Desde logo reparei na magnífica estruturação e em todos os pormenores que sempre foram teu timbre.
Depois passei ao conteúdo : indiscutível a oportunidade, clareza e objectividade dos "pontos de vista" - curtos, acutilantes, não controversos.
Deparei-me então com um que publicaste em 11.Maio.2008 cujo título é "Maio de 1968, Fevereiro de 1968".
E aqui, com o único objectivo de tornar o texto coincidente com os factos, obrigas-me a avivar-te a memória.
O "movimento" no Clube Militar Naval (CMN) começou em finais de 1967 quando, terminada mais uma reunião da Comissão de Redacção dos Anais, a que nós pertencíamos, nos sentámos num banco do "mezzanine" e tu disparaste : "vou deixar de ser sócio do CMN porque só sou sócio de associações que sirvam para alguma coisa e o CMN não serve para nada". Após um breve silêncio, eu respondi que estava nas nossas mãos fazer com que o CMN servisse para alguma coisa.
Dali partimos para um dos nossos habituais jantares na "Trindade" onde começámos a esboçar uma qualquer intervenção no CMN.
Lembro-me de ter referido que "é preciso agitar a malta para o que faz falta". A maioria dos sócios do CMN era constituída por jóvens oficiais que, como nós, também não gostavam do Clube como estava ... às moscas.
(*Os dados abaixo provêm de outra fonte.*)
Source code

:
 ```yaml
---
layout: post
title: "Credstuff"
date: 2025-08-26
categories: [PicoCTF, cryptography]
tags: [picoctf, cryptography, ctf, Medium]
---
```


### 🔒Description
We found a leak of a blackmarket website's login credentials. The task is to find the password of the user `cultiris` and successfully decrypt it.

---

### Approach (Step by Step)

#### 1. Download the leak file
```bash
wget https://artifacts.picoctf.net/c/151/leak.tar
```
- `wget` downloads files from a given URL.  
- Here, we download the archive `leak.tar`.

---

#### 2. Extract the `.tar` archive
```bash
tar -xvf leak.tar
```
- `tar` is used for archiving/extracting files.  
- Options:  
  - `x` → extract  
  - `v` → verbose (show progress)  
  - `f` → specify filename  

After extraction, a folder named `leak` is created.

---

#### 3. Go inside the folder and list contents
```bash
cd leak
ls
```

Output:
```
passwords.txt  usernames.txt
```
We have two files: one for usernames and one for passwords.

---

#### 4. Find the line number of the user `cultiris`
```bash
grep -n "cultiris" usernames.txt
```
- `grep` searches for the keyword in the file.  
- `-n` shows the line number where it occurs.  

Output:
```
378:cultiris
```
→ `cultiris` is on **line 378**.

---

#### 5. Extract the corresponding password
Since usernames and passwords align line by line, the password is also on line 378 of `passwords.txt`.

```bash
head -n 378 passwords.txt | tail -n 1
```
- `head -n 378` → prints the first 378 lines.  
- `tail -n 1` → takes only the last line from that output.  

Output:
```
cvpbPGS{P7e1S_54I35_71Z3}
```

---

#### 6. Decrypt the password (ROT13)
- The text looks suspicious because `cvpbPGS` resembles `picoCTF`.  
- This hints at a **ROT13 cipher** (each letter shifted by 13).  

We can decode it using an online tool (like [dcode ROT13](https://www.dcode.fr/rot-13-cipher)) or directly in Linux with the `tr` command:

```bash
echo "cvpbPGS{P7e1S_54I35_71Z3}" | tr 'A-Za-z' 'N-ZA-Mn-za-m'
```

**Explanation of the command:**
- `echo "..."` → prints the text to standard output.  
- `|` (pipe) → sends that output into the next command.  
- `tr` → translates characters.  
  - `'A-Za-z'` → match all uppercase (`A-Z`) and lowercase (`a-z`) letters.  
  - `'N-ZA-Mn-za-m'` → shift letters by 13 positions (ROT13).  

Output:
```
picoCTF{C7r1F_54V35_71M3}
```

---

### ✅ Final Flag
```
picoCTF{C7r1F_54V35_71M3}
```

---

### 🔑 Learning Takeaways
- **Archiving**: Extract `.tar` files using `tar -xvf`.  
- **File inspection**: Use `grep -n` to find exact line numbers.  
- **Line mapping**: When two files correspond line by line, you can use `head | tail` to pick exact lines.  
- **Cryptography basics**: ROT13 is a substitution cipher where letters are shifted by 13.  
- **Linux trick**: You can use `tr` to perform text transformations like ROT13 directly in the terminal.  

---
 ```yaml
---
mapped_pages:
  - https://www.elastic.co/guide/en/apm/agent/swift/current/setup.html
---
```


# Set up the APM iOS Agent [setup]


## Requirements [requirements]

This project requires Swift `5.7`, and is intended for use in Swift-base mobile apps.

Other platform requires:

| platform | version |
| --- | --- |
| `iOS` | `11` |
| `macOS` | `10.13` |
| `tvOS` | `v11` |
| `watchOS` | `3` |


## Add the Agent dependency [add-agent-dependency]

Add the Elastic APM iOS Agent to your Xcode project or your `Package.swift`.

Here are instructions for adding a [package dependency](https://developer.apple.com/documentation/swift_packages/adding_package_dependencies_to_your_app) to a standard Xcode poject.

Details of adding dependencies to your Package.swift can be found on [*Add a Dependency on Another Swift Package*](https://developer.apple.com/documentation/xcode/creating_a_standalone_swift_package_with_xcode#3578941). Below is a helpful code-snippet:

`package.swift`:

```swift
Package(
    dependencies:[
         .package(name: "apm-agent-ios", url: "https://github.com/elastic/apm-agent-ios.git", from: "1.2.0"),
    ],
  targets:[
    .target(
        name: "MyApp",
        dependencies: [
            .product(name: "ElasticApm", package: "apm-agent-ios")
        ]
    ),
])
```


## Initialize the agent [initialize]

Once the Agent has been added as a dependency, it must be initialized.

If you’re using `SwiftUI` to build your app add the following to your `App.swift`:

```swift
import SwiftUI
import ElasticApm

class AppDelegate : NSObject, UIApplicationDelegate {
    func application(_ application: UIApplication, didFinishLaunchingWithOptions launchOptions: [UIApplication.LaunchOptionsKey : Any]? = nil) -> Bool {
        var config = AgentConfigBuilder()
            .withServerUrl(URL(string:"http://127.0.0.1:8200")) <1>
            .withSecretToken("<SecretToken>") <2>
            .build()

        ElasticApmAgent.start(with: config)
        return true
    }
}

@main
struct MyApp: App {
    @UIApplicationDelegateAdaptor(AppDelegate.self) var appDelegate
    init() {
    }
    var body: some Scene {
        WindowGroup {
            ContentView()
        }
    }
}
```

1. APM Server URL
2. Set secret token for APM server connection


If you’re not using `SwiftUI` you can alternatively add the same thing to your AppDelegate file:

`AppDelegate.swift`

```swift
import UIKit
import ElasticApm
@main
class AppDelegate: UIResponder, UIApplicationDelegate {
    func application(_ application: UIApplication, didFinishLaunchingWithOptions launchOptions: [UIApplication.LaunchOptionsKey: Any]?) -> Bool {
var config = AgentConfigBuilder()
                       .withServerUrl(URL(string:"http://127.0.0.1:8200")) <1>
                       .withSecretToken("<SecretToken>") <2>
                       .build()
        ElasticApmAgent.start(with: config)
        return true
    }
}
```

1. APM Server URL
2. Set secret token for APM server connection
Acrescentei que, no princípio do ano, ia haver a habitual assembleia geral para eleição dos novos Corpos Gerentes e que nós poderíamos utilizar sem necessidade de alterar o curso normal das coisas. E lembrei-te que as mais recentes assembleias do CMN tinham tido a maior dificuldade em conseguir quorum (12 sócios !).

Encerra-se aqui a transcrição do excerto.